56 new cases of COVID-19 confirmed at KU; 7-day positive rate inches higher

photo by: Conner Mitchell/Journal-World
This file photo from September 2020 shows a sign directing participants to a new drive-thru COVID-19 test clinic in the Naismith Hall parking lot on the University of Kansas campus.
The University of Kansas announced Tuesday that it has confirmed another 56 cases of COVID-19 since it last released data on Friday, bringing the university’s cumulative case total to 938.
In the most recent seven-day period for which data is available, Sept. 14-20, the KU community also tested positive at a slightly higher rate than the week prior — 6.85% compared to 4.32%, with roughly the same number of tests conducted.
KU also released data from its new drive-thru testing center in the parking lot of Naismith Hall, 1800 Naismith Drive, which allows the university to test up to 80 more people with COVID-19 symptoms each day. Those tests are in addition to the roughly 525-test capacity KU has weekly for random community testing and testing of asymptomatic people who were in direct contact with a confirmed positive case.
The drive-thru clinic didn’t come close to that 80-per-day capacity in its first week, though — it administered a total of 53 tests. Of those, 19 came back positive, for a rate of 35.9%. Watkins Health Center, the on-campus health care provider, also has the capacity for roughly 30 symptomatic tests per day, and from Sept. 14 to Sept. 20, 38 people tested positive out of 139 tests conducted — a rate of 27.3%.
That means overall, symptomatic patients at KU tested positive at a rate of 29.7% from Sept. 14 to Sept. 20.

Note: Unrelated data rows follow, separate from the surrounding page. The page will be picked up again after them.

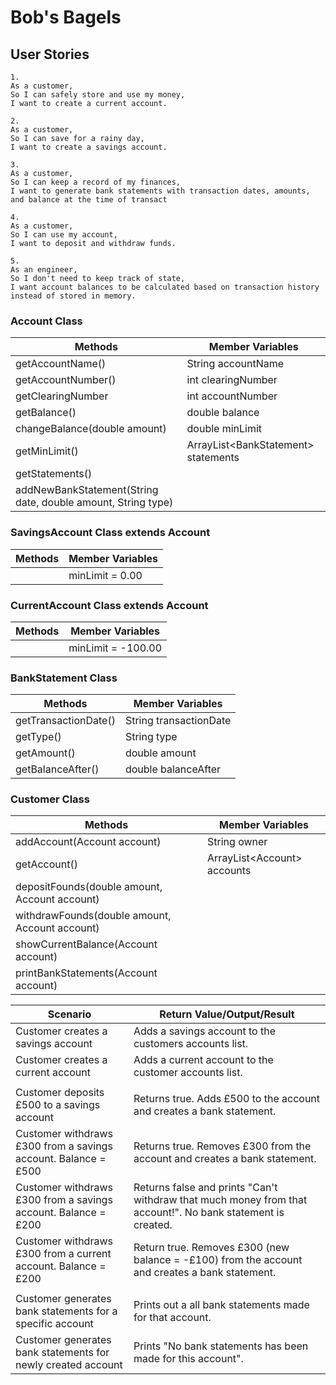 # Bob's Bagels

## User Stories
```
1.
As a customer,
So I can safely store and use my money,
I want to create a current account.
```
```
2.
As a customer,
So I can save for a rainy day,
I want to create a savings account.
```
```
3.
As a customer,
So I can keep a record of my finances,
I want to generate bank statements with transaction dates, amounts, and balance at the time of transact
```
```
4.
As a customer,
So I can use my account,
I want to deposit and withdraw funds.
```
```
5.
As an engineer,
So I don't need to keep track of state,
I want account balances to be calculated based on transaction history instead of stored in memory.
```

### Account Class

| Methods                                                      | Member Variables                     |
|--------------------------------------------------------------|--------------------------------------|
| getAccountName()                                             | String accountName                   |
| getAccountNumber()                                           | int clearingNumber                   |
| getClearingNumber                                            | int accountNumber                    |
| getBalance()                                                 | double balance                       |
| changeBalance(double amount)                                 | double minLimit                      |
| getMinLimit()                                                | ArrayList\<BankStatement> statements |
| getStatements()                                              |                                      |
| addNewBankStatement(String date, double amount, String type) |                                      |


### SavingsAccount Class extends Account

| Methods | Member Variables |
|---------|------------------|
|         | minLimit = 0.00  |


### CurrentAccount Class extends Account

| Methods | Member Variables   |
|---------|--------------------|
|         | minLimit = -100.00 |


### BankStatement Class

| Methods              | Member Variables       |
|----------------------|------------------------|
| getTransactionDate() | String transactionDate |
| getType()            | String type            |
| getAmount()          | double amount          |
| getBalanceAfter()    | double balanceAfter    |   


### Customer Class

| Methods                                        | Member Variables             |
|------------------------------------------------|------------------------------|
| addAccount(Account account)                    | String owner                 |
| getAccount()                                   | ArrayList\<Account> accounts |
| depositFounds(double amount, Account account)  |                              |
| withdrawFounds(double amount, Account account) |                              |   
| showCurrentBalance(Account account)            |                              |
| printBankStatements(Account account)           |                              |

| Scenario                                                       | Return Value/Output/Result                                                                                  |
|----------------------------------------------------------------|-------------------------------------------------------------------------------------------------------------|
| Customer creates a savings account                             | Adds a savings account to the customers accounts list.                                                      |
| Customer creates a current account                             | Adds a current account to the customer accounts list.                                                       |
|                                                                |                                                                                                             |
| Customer deposits £500 to a savings account                    | Returns true. Adds £500 to the account and creates a bank statement.                                        |
| Customer withdraws £300 from a savings account. Balance = £500 | Returns true. Removes £300 from the account and creates a bank statement.                                   |
| Customer withdraws £300 from a savings account. Balance = £200 | Returns false and prints "Can't withdraw that much money from that account!". No bank statement is created. |
| Customer withdraws £300 from a current account. Balance = £200 | Return true. Removes £300 (new balance = -£100) from the account and creates a bank statement.              |
|                                                                |                                                                                                             |
| Customer generates bank statements for a specific account      | Prints out a all bank statements made for that account.                                                     |
| Customer generates bank statements for newly created account   | Prints "No bank statements has been made for this account".                                                 |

Last week, KU acknowledged that there may be a small number of test orders included in the calculation of the symptomatic percent positive rate that don’t yet have results, which it attributed to its various testing partners each reporting data to the university differently.
KU officials did not issue a statement Tuesday about the new data. On Friday, though, the university unveiled a new 14-day forecasting model compiled by its Pandemic Medical Advisory Team to provide a short-term projection of what the pandemic situation on campus will look like if current trends continue. In announcing the model, Chancellor Douglas Girod acknowledged that predictive modeling with an unprecedented virus won’t be entirely precise.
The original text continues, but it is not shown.